Hrm, let me think. That just looks weird. What the heck is the constant 0x5f3759df?? If you do an integer style shift on a float, bit will leak from the sign to the exponent (Actually not a problem if we assert that x=>0) and from the exponent to the mantissa.
What I'm doing now is to google for 0x5f3759df, and I recommend you to the same. Hopefully the algorithm is described somehwere.

its not described anywhere, i have read that attempted explanations are wrong.
the original coder of this is also unknown.
it works off something to do with how the 32bit x86 cpu physically works.
that constant and a bit shift is giving an initial guess and applying 1 step of newtons method on the guess. if u check the value of x when it turns back into a float it will already be very close. then after it does the math it gets even closer. what i am curious about is how this step works.
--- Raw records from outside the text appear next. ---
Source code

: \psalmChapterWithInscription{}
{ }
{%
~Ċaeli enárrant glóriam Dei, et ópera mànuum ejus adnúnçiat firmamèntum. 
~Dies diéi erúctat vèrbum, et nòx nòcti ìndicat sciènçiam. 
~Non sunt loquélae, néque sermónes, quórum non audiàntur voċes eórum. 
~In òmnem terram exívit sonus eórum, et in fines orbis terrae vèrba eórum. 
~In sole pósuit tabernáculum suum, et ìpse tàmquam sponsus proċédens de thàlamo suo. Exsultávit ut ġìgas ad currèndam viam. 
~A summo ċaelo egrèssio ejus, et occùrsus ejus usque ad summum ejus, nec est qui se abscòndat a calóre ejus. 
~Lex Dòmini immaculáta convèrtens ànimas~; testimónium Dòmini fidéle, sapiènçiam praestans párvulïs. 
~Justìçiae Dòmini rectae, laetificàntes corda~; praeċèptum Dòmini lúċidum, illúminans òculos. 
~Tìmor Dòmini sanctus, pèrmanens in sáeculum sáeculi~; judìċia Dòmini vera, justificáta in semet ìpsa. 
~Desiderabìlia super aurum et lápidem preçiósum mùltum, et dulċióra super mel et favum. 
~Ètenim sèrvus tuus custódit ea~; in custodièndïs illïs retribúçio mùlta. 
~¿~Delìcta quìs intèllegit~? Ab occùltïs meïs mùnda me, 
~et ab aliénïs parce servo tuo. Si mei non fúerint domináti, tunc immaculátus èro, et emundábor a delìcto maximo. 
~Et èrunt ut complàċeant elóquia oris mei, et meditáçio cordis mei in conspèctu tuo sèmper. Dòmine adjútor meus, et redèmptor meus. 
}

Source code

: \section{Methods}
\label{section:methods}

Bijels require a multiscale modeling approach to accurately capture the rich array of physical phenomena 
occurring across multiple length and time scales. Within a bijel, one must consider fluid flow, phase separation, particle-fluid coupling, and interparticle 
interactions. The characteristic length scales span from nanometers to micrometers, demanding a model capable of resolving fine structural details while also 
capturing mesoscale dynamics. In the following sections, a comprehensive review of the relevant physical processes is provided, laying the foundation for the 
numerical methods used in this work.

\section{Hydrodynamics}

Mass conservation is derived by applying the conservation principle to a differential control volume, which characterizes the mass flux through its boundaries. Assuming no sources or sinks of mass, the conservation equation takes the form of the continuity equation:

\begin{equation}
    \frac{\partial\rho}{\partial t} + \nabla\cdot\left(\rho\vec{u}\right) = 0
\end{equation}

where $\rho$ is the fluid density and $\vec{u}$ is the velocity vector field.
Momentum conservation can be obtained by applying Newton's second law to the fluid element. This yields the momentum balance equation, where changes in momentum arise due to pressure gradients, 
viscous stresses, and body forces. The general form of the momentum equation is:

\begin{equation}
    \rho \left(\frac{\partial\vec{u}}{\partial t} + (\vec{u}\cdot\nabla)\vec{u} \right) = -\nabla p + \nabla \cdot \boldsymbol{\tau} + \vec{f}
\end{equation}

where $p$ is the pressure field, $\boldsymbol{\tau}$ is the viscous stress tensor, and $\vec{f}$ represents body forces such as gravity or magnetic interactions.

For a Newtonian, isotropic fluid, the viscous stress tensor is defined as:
A guy called Greg Walsh is attributed with the code

It is an abysmal hack. It is totally dependent on so many uncontrolled factors, the least of which is which flavour of float might be the default "float" and ditto for "int". It totally ignores any bad inputs (negative, unnormal, etc). It is inaccurate and slower than other methods. It gets zero and infinity wrong.

Other than that, it's quite fun. See http://www.lomont.org/Math/Papers/2003/InvSqrt.pdf for an analysis of how it works. It's just not very clever. It's vaguely useful if you require a fairly rough and ready approximation (about 0.2% relative error) and your FP processor doesn't have an inbuilt square root.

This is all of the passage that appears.